Il fut enterré au cimetière d’Ivry-sur-Seine dans le Carré des Fusillés, avec Manouchian. Il laissa une lettre simple et émouvante à son frère cadet, en ajoutant ses adieux à tout le Red Star tant le football occupait une place importante chez ce jeune homme de vingt ans.
Rino Della Negra a été homologué combattant des Forces françaises de l’intérieur (FFI), et Interné résistant.

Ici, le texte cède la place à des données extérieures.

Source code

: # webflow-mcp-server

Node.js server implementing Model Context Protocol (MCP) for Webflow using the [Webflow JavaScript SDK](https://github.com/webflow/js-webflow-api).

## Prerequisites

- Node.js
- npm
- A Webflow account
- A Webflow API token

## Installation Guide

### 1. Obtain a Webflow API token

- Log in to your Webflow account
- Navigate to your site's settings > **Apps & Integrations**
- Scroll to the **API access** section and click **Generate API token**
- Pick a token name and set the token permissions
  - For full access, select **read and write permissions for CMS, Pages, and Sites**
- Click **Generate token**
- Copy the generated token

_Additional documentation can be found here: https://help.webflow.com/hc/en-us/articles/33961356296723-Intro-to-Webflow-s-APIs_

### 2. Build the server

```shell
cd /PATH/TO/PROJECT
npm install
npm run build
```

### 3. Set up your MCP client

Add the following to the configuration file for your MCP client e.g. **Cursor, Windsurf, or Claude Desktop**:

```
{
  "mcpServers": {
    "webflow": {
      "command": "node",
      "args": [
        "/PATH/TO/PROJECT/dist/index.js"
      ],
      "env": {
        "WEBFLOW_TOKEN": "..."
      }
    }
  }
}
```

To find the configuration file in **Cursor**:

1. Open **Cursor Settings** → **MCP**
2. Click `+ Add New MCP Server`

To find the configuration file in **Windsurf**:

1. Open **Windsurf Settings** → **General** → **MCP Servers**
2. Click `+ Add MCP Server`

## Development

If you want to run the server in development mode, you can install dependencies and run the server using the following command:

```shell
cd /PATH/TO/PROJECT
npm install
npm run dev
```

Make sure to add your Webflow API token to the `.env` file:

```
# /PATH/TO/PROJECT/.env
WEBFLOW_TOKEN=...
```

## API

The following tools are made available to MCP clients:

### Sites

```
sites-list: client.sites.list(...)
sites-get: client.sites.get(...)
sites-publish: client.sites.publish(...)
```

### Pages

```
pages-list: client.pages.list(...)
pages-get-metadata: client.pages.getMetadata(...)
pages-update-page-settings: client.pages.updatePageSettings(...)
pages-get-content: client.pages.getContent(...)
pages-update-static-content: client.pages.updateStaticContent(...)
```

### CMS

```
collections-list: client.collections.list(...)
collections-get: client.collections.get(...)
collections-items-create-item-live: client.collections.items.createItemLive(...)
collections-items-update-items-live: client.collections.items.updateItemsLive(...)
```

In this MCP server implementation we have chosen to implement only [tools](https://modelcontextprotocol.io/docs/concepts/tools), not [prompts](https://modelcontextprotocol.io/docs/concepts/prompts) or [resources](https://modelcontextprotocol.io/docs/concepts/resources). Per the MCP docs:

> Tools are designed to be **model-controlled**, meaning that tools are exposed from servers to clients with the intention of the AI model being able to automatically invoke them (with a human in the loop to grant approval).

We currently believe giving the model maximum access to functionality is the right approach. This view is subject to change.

Une rue tout comme une salle de réunion portent son nom à Argenteuil. Une plaque, posée à l’occasion du cinquantième anniversaire du 21 février 1944, le commémore sur le monument aux morts de Vimy, sa ville natale. Une plaque commémorative a été inaugurée au stade Bauer de Saint-Ouen lors du soixantième anniversaire de sa mort. En novembre 2020, la municipalité de Saint-Ouen dirigée par M. Karim Bouamrame a décidé de donner le nom de Rino Della Negra à une rue de la ville.
Par Claude Pennetier
SOURCES : Stéphane Courtois, Denis Peschanski, Adam Rayski, Le Sang de l’étranger. Les immigrés de la MOI dans la Résistance, Fayard, 1989. – Boris Holban, Testament, Calmann-Lévy, 1989. – Antonio Canovi, Argenteuil Creuset d’une petite Italie-Histoire et mémoire d’une migration, Pantin, Le Temps des Cerises, 2000. Traduit de l’italien par Marie-Pacale Travade (Cavriago ad Argenteuil. Migrazioni Comunità Memorie, Cavriago, ISTORECO, 1999, 365 p.). – Antonio Bechelloni, « Antifascistes italiens en France pendant la guerre : parcours aléatoires et identités réversibles », Revue d’histoire moderne et contemporaine, avril-juin 1999, p. 280-295. – Idem, « Antifascist Resistance in France from the ``Phony War’’ to the Liberation : Identity and Destinies in Question », in Donna R. Gabaccia and Fraser M. Ottanelli (sous la dir.), Italian workers of the World, Labor Migration and the Formation of Multiethnic States, Urbana and Chicago, University of Illinois Press, 2001, p. 214-231. – La Résistance en Île-de-France, DVDrom, Paris, AERI, 2004. – Claude Deawaele, « Rino Della Negra », Archives du site allezredstar.com. – Renseignements et état civil fournis par la mairie de Wimy.— Franz Stock, Journal de guerre. Écrits inédits de l’aumônier du Mont Valérien, Cerf, 2017, p. 191-192. -Bastien Gens, "L’histoire de Rino Della Negra, l’ancien joueur du Red Star fusillé en 1944 devenu une icône du club, L’Équipe, 19 octobre 2022. — Bureau Résistance GR 16 P 170891.